LaFleur takes the fabric between her fingers. “This is a coated Cordura we went to.” The bolts of fabric may be olive drab and the sewing machines built for Kevlar, but this is still a design studio, and LaFleur’s language reflects this. (She described flame-resistant uniforms as one of the “things that are hot right now.”) However, LaFleur didn’t go to Cordura because it’s in style. She chose it because it’s durable and flame-resistant, and because the coated backing keeps moisture from seeping through. And that’s important if you’re lying someplace damp waiting to kill someone. Even the sleek, uncluttered lines of the sniper top are functional, a result of the side closure and of an earlier decision to move the pockets from the front to the sleeves for easier access. (The ensemble will stop looking sleek should elements of the accessory kit be added. Snipers can customize the back, pants, and helmet by tying in, say, jute strands to blend in with brush or grassy terrain. LaFleur, but probably not many snipers, compares this to macramé.)

LaFleur points to a cloth flap called a button placket, which covers the buttons so they don’t get chipped. She needn’t have worried. US military specifications for buttons include a minimum compressive strength, tested by placing the item between flat blocks of steel and bearing down until “the first audible sound of cracking.” Federal button inspectors display a medieval zeal for their work. Other inspection methods include pressing a hot iron to the button’s back, boiling it in water, and pulling the shank until it separates from the body.

US government button specifications run to twenty-two pages. This fact on its own yields a sense of what it is like to design garments for the Army. Although the Army requires its clothing designers to have a fashion design degree, fashion—in the sense of individuality expressed through appearance—is the opposite of an Army requirement. It’s a violation of policy. US Army Appearance and Grooming Policies prohibit anything to which the adjectives “extreme, eccentric or faddish” might apply.

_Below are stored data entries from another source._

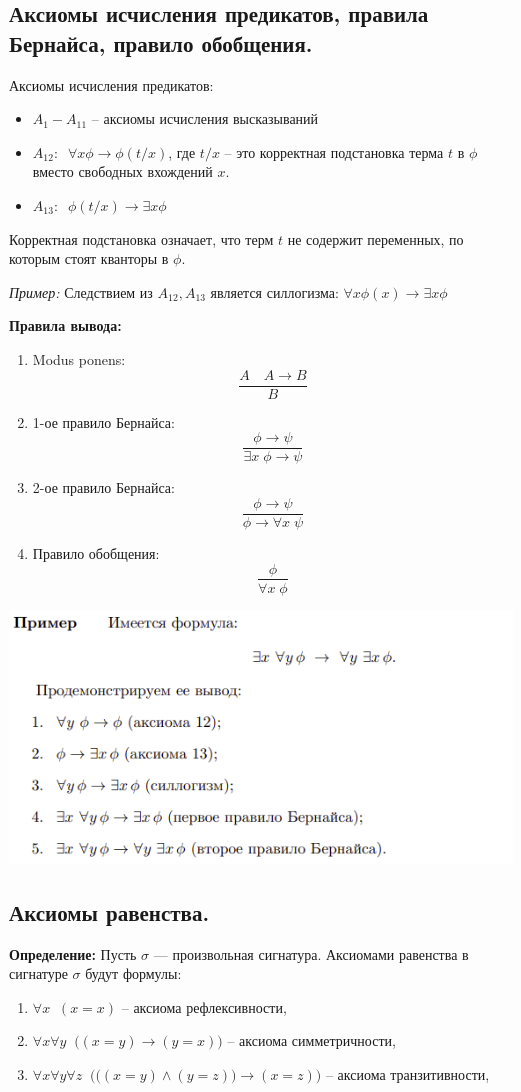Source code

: \subsection{Аксиомы исчисления предикатов, правила Бернайса, правило обобщения.}
Аксиомы исчисления предикатов:
\begin{itemize}
    \item $A_1-A_{11}$ -- аксиомы исчисления высказываний
    \item $A_{12}: \;\; \forall x \phi \to \phi(t/x)$,  где $t/x$ -- это корректная подстановка терма $t$ в $\phi$ вместо свободных вхождений $x$. 
    \item $A_{13}: \;\; \phi(t/x) \to \exists x \phi$
\end{itemize}
Корректная подстановка означает, что терм $t$ не содержит переменных, по которым стоят кванторы в $\phi$.

\textit{Пример:} Следствием из $A_{12},A_{13}$ является силлогизма: $\forall x \phi(x) \to \exists x \phi$

\textbf{Правила вывода:}
\begin{enumerate}
    \item Modus ponens: $$\frac{A\quad A\to B}{B}$$
    \item 1-ое правило Бернайса: $$\frac{\phi\to\psi}{\exists x \; \phi\to\psi}$$
    \item 2-ое правило Бернайса: $$\frac{\phi\to\psi}{ \phi\to\forall x \;\psi}$$
    \item Правило обобщения: $$\frac{\phi}{\forall x \;\phi}$$
\end{enumerate}

\includegraphics[width=0.7\linewidth]{images/1_definitions_sillog.png}

\subsection{Аксиомы равенства.}
\textbf{Определение:} Пусть $\sigma$ — произвольная сигнатура. Аксиомами равенства в сигнатуре $\sigma$ будут формулы:
\begin{enumerate}
    \item $\forall x \;\; (x=x)$ -- аксиома рефлексивности,
    \item $\forall x \forall y \;\;  \big((x=y)\to(y=x)\big)$ -- аксиома симметричности,
    \item $\forall x \forall y \forall z\;\;  \big(\big((x=y)\land(y=z)\big)\to(x=z)\big)$ -- аксиома транзитивности,
\end{enumerate}

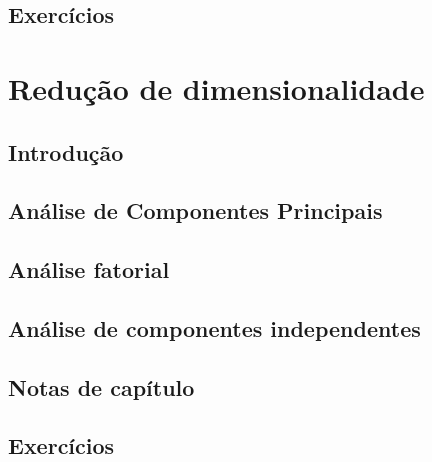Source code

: \documentclass[
]{latex/krantz}
\theoremstyle{definition}
\theoremstyle{definition}
\theoremstyle{definition}
\theoremstyle{definition}
\theoremstyle{remark}
\begin{document}
\hypertarget{exercuxedcios-11}{%
\section{Exercícios}\label{exercuxedcios-11}}

\hypertarget{reduuxe7uxe3o-de-dimensionalidade}{%
\chapter{Redução de dimensionalidade}\label{reduuxe7uxe3o-de-dimensionalidade}}

\hypertarget{introduuxe7uxe3o-12}{%
\section{Introdução}\label{introduuxe7uxe3o-12}}

\hypertarget{anuxe1lise-de-componentes-principais}{%
\section{Análise de Componentes Principais}\label{anuxe1lise-de-componentes-principais}}

\hypertarget{anuxe1lise-fatorial}{%
\section{Análise fatorial}\label{anuxe1lise-fatorial}}

\hypertarget{anuxe1lise-de-componentes-independentes}{%
\section{Análise de componentes independentes}\label{anuxe1lise-de-componentes-independentes}}

\hypertarget{notas-de-capuxedtulo-12}{%
\section{Notas de capítulo}\label{notas-de-capuxedtulo-12}}

\hypertarget{exercuxedcios-12}{%
\section{Exercícios}\label{exercuxedcios-12}}

\hypertarget{appendix-apuxeandices}{%
\appendix {}}
\end{document}
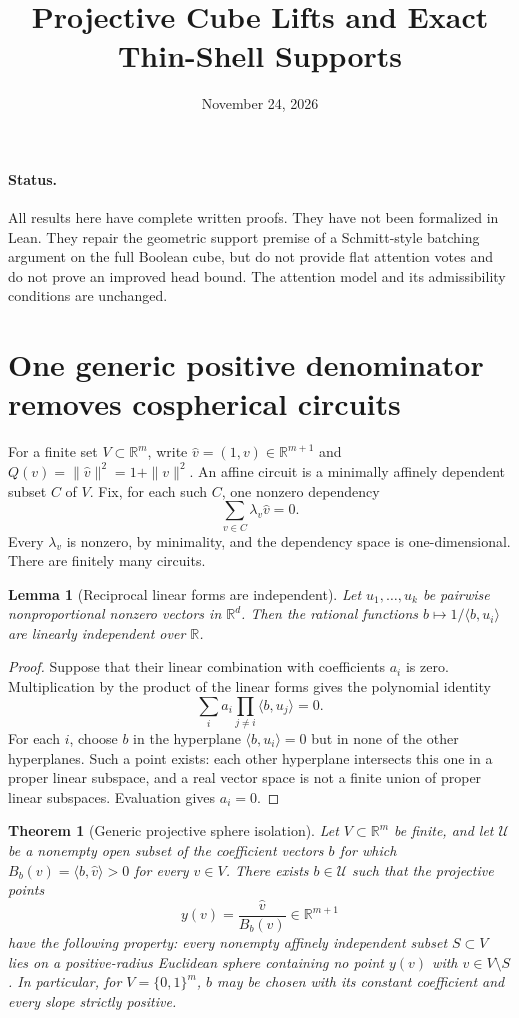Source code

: \documentclass[11pt]{article}
\newtheorem{theorem}{Theorem}
\newtheorem{lemma}{Lemma}
\begin{document}
\title{Projective Cube Lifts and Exact Thin-Shell Supports}
\author{}
\date{November 24, 2026}
\maketitle

\paragraph{Status.}
All results here have complete written proofs. They have not been
formalized in Lean. They repair the geometric support premise of a
Schmitt-style batching argument on the full Boolean cube, but do not
provide flat attention votes and do not prove an improved head bound.
The attention model and its admissibility conditions are unchanged.

\section{One generic positive denominator removes cospherical circuits}

For a finite set $V\subset\mathbb R^m$, write
$\widehat v=(1,v)\in\mathbb R^{m+1}$ and
$Q(v)=\|\widehat v\|^2=1+\|v\|^2$.
An affine circuit is a minimally affinely dependent subset $C$ of $V$.
Fix, for each such $C$, one nonzero dependency
\[
 \sum_{v\in C}\lambda_v\widehat v=0.
\]
Every $\lambda_v$ is nonzero, by minimality, and the dependency space
is one-dimensional. There are finitely many circuits.

\begin{lemma}[Reciprocal linear forms are independent]
Let $u_1,\ldots,u_k$ be pairwise nonproportional nonzero vectors in
$\mathbb R^d$. Then the rational functions
$b\mapsto1/\langle b,u_i\rangle$ are linearly independent over
$\mathbb R$.
\end{lemma}
\begin{proof}
Suppose that their linear combination with coefficients $a_i$ is
zero. Multiplication by the product of the linear forms gives the
polynomial identity
\[
 \sum_i a_i\prod_{j\ne i}\langle b,u_j\rangle=0.
\]
For each $i$, choose $b$ in the hyperplane
$\langle b,u_i\rangle=0$ but in none of the other hyperplanes. Such
a point exists: each other hyperplane intersects this one in a proper
linear subspace, and a real vector space is not a finite union of
proper linear subspaces. Evaluation gives $a_i=0$.
\end{proof}

\begin{theorem}[Generic projective sphere isolation]
Let $V\subset\mathbb R^m$ be finite, and let $\mathcal U$ be a
nonempty open subset of the coefficient vectors $b$ for which
$B_b(v)=\langle b,\widehat v\rangle>0$ for every $v\in V$.
There exists $b\in\mathcal U$ such that the projective points
\[
 y(v)=\frac{\widehat v}{B_b(v)}\in\mathbb R^{m+1}
\]
have the following property: every nonempty affinely independent
subset $S\subset V$ lies on a positive-radius Euclidean sphere
containing no point $y(v)$ with $v\in V\setminus S$.
In particular, for $V=\{0,1\}^m$, $b$ may be chosen with its constant
coefficient and every slope strictly positive.
\end{theorem}
\end{document}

The United States Army does not abide: unbalanced or lopsided hairstyles, “barrettes with butterflies,” “large, lacy scrunchies,” teased hair that rises more than 3½ inches from the scalp, hair that is dyed green, purple, blue, or “bright (fire-engine) red,” Mohawks, dreadlocks, slanted or curved parts, flared sideburns, tapered sideburns, individual sideburn hairs that exceed 1/8 of an inch when fully extended, goatees, beards of any kind, Fu Manchus, and mustaches that cover any part of the upper lip or “extend sideways beyond a vertical line drawn upward from the corners of the mouth.” [8] Defense Department facial hair policy is so complex that the Army saw fit to create visual aids for identifying Unauthorized Male Mustaches and Unauthorized Male Sideburns. Grids are overlaid on drawings of faces with labeled letter points, A, B, C, D. No such aid or information is provided for unauthorized female or transgender facial hair, and I encourage all such enlistees to begin growing their Fu Manchus and muttonchops now.